Editors at Issues and Insights consider President Biden’s prospects for serious problems.

So far, the lurid news reports of global influence peddling, sex and drugs emanating from Hunter Biden’s abandoned laptop and its thousands upon thousands of damning emails have been treated solely as the risqué escapades of President Joe Biden’s ne’er-do-well son. However sad this episode might be, we’ve been told it has nothing to do with the president himself. Oh, really?

In fact, based on what we know so far, President Biden could be in a world of legal trouble.

Ordinarily, influence peddling involves a middleman with access to someone powerful. The middleman uses his access to a powerful politician or official to obtain money and/or favors from a third party, who in turn wants favors or access from the powerful official.

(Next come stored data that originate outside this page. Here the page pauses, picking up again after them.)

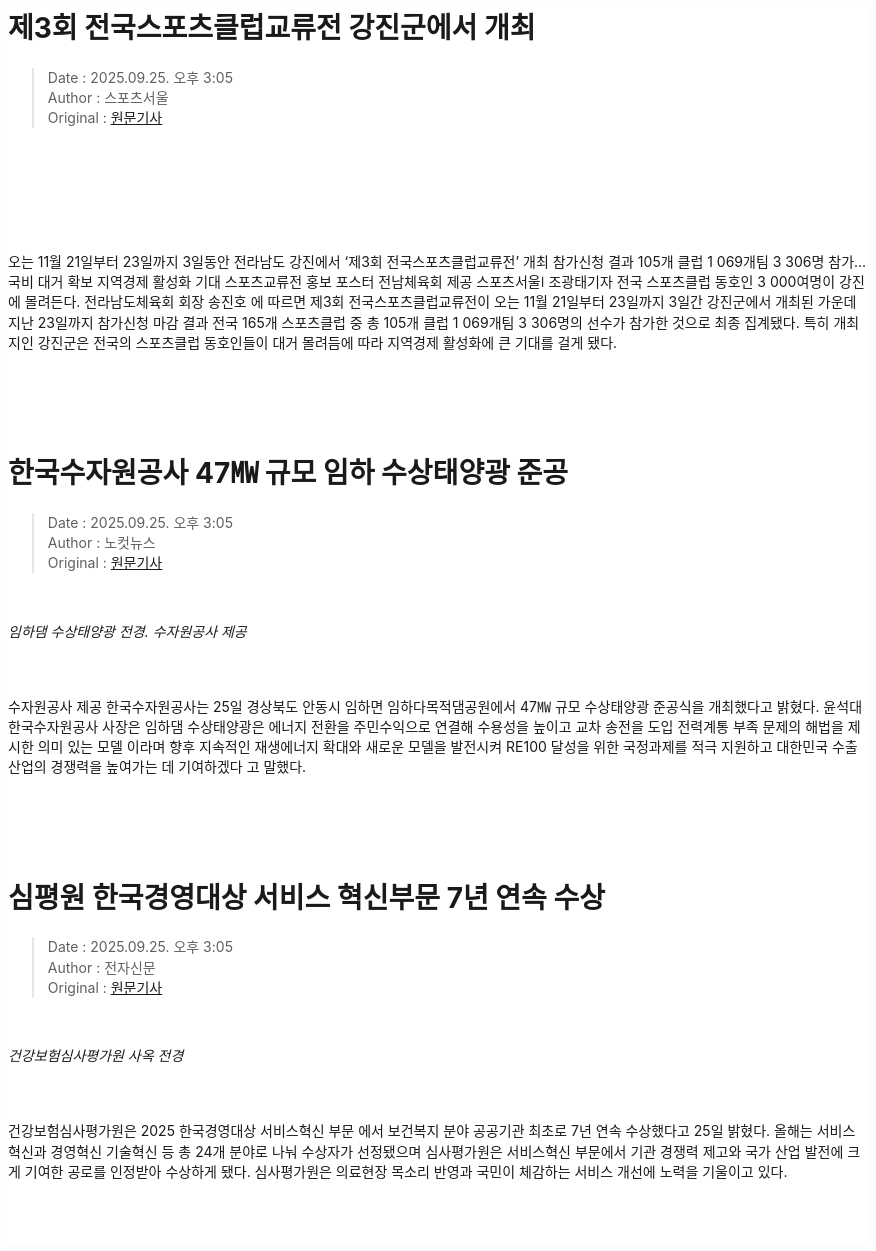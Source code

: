   
# 제3회 전국스포츠클럽교류전 강진군에서 개최  
  
> Date : 2025.09.25. 오후 3:05  
> Author : 스포츠서울  
> Original : [원문기사](https://n.news.naver.com/mnews/article/468/0001180302?sid=102)  
<br/>  
  
<img alt="" class="_LAZY_LOADING _LAZY_LOADING_INIT_HIDE" src="https://imgnews.pstatic.net/image/468/2025/09/25/0001180302_001_20250925150514723.jpg?type=w860" id="img1" style="display: none;"></img>  
<br/><br/>  
  
오는 11월 21일부터 23일까지 3일동안 전라남도 강진에서 ‘제3회 전국스포츠클럽교류전’ 개최 참가신청 결과 105개 클럽 1 069개팀 3 306명 참가…국비 대거 확보 지역경제 활성화 기대 스포츠교류전 홍보 포스터 전남체육회 제공 스포츠서울ǀ 조광태기자 전국 스포츠클럽 동호인 3 000여명이 강진에 몰려든다.
전라남도체육회 회장 송진호 에 따르면 제3회 전국스포츠클럽교류전이 오는 11월 21일부터 23일까지 3일간 강진군에서 개최된 가운데 지난 23일까지 참가신청 마감 결과 전국 165개 스포츠클럽 중 총 105개 클럽 1 069개팀 3 306명의 선수가 참가한 것으로 최종 집계됐다.
특히 개최지인 강진군은 전국의 스포츠클럽 동호인들이 대거 몰려듬에 따라 지역경제 활성화에 큰 기대를 걸게 됐다.  
<br/><br/><br/>  

  
# 한국수자원공사 47㎿ 규모 임하 수상태양광 준공  
  
> Date : 2025.09.25. 오후 3:05  
> Author : 노컷뉴스  
> Original : [원문기사](https://n.news.naver.com/mnews/article/079/0004070171?sid=102)  
<br/>  
  
<img alt="임하댐 수상태양광 전경. 수자원공사 제공" class="_LAZY_LOADING _LAZY_LOADING_INIT_HIDE" src="https://imgnews.pstatic.net/image/079/2025/09/25/0004070171_001_20250925150514417.jpg?type=w860" id="img1" style="display: none;"></img><em class="img_desc">임하댐 수상태양광 전경. 수자원공사 제공</em>  
<br/><br/>  
  
수자원공사 제공 한국수자원공사는 25일 경상북도 안동시 임하면 임하다목적댐공원에서 47㎿ 규모 수상태양광 준공식을 개최했다고 밝혔다.
윤석대 한국수자원공사 사장은 임하댐 수상태양광은 에너지 전환을 주민수익으로 연결해 수용성을 높이고 교차 송전을 도입 전력계통 부족 문제의 해법을 제시한 의미 있는 모델 이라며 향후 지속적인 재생에너지 확대와 새로운 모델을 발전시켜 RE100 달성을 위한 국정과제를 적극 지원하고 대한민국 수출산업의 경쟁력을 높여가는 데 기여하겠다 고 말했다.  
<br/><br/><br/>  

  
# 심평원 한국경영대상 서비스 혁신부문 7년 연속 수상  
  
> Date : 2025.09.25. 오후 3:05  
> Author : 전자신문  
> Original : [원문기사](https://n.news.naver.com/mnews/article/030/0003354586?sid=102)  
<br/>  
  
<img alt="건강보험심사평가원 사옥 전경" class="_LAZY_LOADING _LAZY_LOADING_INIT_HIDE" src="https://imgnews.pstatic.net/image/030/2025/09/25/0003354586_001_20250925150513513.jpg?type=w860" id="img1" style="display: none;"></img><em class="img_desc">건강보험심사평가원 사옥 전경</em>  
<br/><br/>  
  
건강보험심사평가원은 2025 한국경영대상 서비스혁신 부문 에서 보건복지 분야 공공기관 최초로 7년 연속 수상했다고 25일 밝혔다.
올해는 서비스 혁신과 경영혁신 기술혁신 등 총 24개 분야로 나눠 수상자가 선정됐으며 심사평가원은 서비스혁신 부문에서 기관 경쟁력 제고와 국가 산업 발전에 크게 기여한 공로를 인정받아 수상하게 됐다.
심사평가원은 의료현장 목소리 반영과 국민이 체감하는 서비스 개선에 노력을 기울이고 있다.  
<br/><br/><br/>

Strangely enough, the Supreme Court in recent years has actually softened its treatment of this behavior, in essence saying that what we normally call influence peddling is a part of our democracy, unsavory though it may be.

This allows such curious practices as political lobbying to occur. Essentially, lobbyists are well connected people who sell their access to others. It’s legal.

Legal, except that is, when the politician himself benefits financially. Then it’s garden-variety corruption, a bribe.

The Justice Department has made it clear in recent years that “it is a violation of federal law for any federal, state, or local government official to ask for or receive anything of value in exchange for, or because of, any official act. Public corruption is a federal crime.”

With this in mind, the White House is circling the wagons to argue that, whatever Hunter did is his problem; Joe Biden knew nothing about his escapades. So he has no legal culpability.

Just last weekend, White House Chief of Staff Ron Klain said of the possibility that Hunter Biden might be prosecuted for selling access to his father: “(They’re) private matters, they don’t involve the president.”